However, though he increased the budgetary support for these activities, the FM did not take note of the private sector's increasing participation in these welfare programmes nor did it make any concrete regulatory announcements for the education sector, which has more than half a dozen bills pending.

The tonality of the Budget as far as the education sector goes was highly positive but the absence of any encouragement for much-needed private investment in the sector was a bit disappointing, said Shantanu Prakash, CMD Educomp Solutions.

Emphasising that education is the other high priority for his government, Chidambaram proposed to allocate R65,867 crore to the ministry of human resource development, an increase of 17% over the revised estimate previous year.

Investment in the Rashtriya Madhyamik Shiksha Abhiyan (RMSA) cannot be postponed any longer. Hence, I propose to provide R3,983 crore for RMSA, which is an increase of 25.6% over the RE of the current year, the minister said.

However, Riad Joseph, tax partner, education practice, Ernst & Young noted that while a 15% increase for right to education is positive, there appear to be no specific announcements on regulatory reform, PPP framework and incentives for private sector.

Besides, for the tax-payers, the education cess will continue at 3%. The budget did not seem to go well with the healthcare industry also with Shivinder Mohan Singh, executive vice chairman, Fortis Healthcare saying: It is on expected lines with the usual increases in healthcare as nothing major will happen till healthcare doesn't become mainstream or gets infrastructure status.
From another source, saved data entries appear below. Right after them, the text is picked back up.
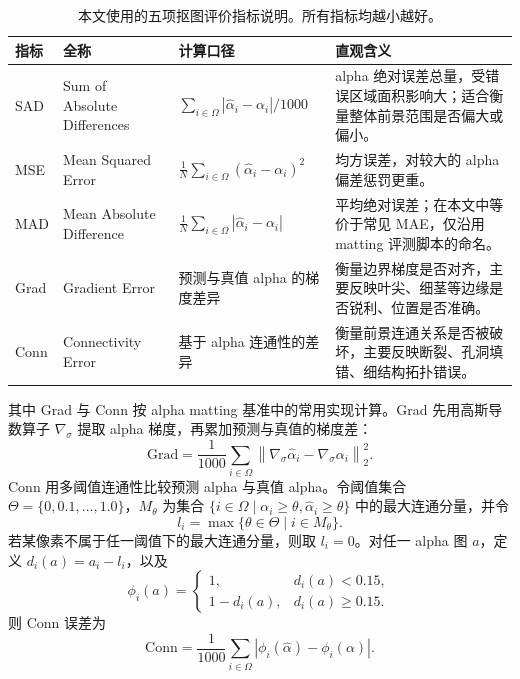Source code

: \documentclass[supercite]{HustGraduPaper}
\begin{document}
	\begin{table}[ht]
		\centering
		\caption{本文使用的五项抠图评价指标说明。所有指标均越小越好。}
		\label{tab:metric_defs}
		\small
		\begin{tabularx}{\linewidth}{@{}llXX@{}}
			\toprule
			指标 & 全称 & 计算口径 & 直观含义 \\
			\midrule
			SAD & Sum of Absolute Differences & $\sum_{i\in\Omega}|\hat{\alpha}_i-\alpha_i|/1000$ & alpha 绝对误差总量，受错误区域面积影响大；适合衡量整体前景范围是否偏大或偏小。 \\
			MSE & Mean Squared Error & $\frac{1}{N}\sum_{i\in\Omega}(\hat{\alpha}_i-\alpha_i)^2$ & 均方误差，对较大的 alpha 偏差惩罚更重。 \\
			MAD & Mean Absolute Difference & $\frac{1}{N}\sum_{i\in\Omega}|\hat{\alpha}_i-\alpha_i|$ & 平均绝对误差；在本文中等价于常见 MAE，仅沿用 matting 评测脚本的命名。 \\
			Grad & Gradient Error & 预测与真值 alpha 的梯度差异 & 衡量边界梯度是否对齐，主要反映叶尖、细茎等边缘是否锐利、位置是否准确。 \\
			Conn & Connectivity Error & 基于 alpha 连通性的差异 & 衡量前景连通关系是否被破坏，主要反映断裂、孔洞填错、细结构拓扑错误。 \\
			\bottomrule
		\end{tabularx}
	\end{table}

	其中 Grad 与 Conn 按 alpha matting 基准中的常用实现计算。Grad 先用高斯导数算子 $\nabla_\sigma$ 提取 alpha 梯度，再累加预测与真值的梯度差：
	\begin{equation}
		\mathrm{Grad}=\frac{1}{1000}\sum_{i\in\Omega}
		\left\|\nabla_\sigma\hat{\alpha}_i-\nabla_\sigma\alpha_i\right\|_2^2 .
	\end{equation}
	Conn 用多阈值连通性比较预测 alpha 与真值 alpha。令阈值集合 $\Theta=\{0,0.1,\ldots,1.0\}$，$M_\theta$ 为集合 $\{i\in\Omega\mid \alpha_i\geq\theta,\hat{\alpha}_i\geq\theta\}$ 中的最大连通分量，并令
	\begin{equation}
		l_i=\max\{\theta\in\Theta\mid i\in M_\theta\}.
	\end{equation}
	若某像素不属于任一阈值下的最大连通分量，则取 $l_i=0$。对任一 alpha 图 $a$，定义 $d_i(a)=a_i-l_i$，以及
	\begin{equation}
		\phi_i(a)=
		\begin{cases}
			1, & d_i(a)<0.15,\\
			1-d_i(a), & d_i(a)\geq0.15.
		\end{cases}
	\end{equation}
	则 Conn 误差为
	\begin{equation}
		\mathrm{Conn}=\frac{1}{1000}\sum_{i\in\Omega}
		\left|\phi_i(\hat{\alpha})-\phi_i(\alpha)\right|.
	\end{equation}
\end{document}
Chidambaram has also sought to incentivise the under-skilled youth by offering them R10,000 once they complete their training programmes in various skills. It is definitely a move in the right direction. However, it is equally important to monitor the organisations that get funding to ensure that desired outcomes are met. Higher education institutions must be given a role in auditing the skill-training institutes to ensure that optimum utilisation of funding is done by the large number of government and private vocational institutes, noted Father E Abraham, director, XLRI.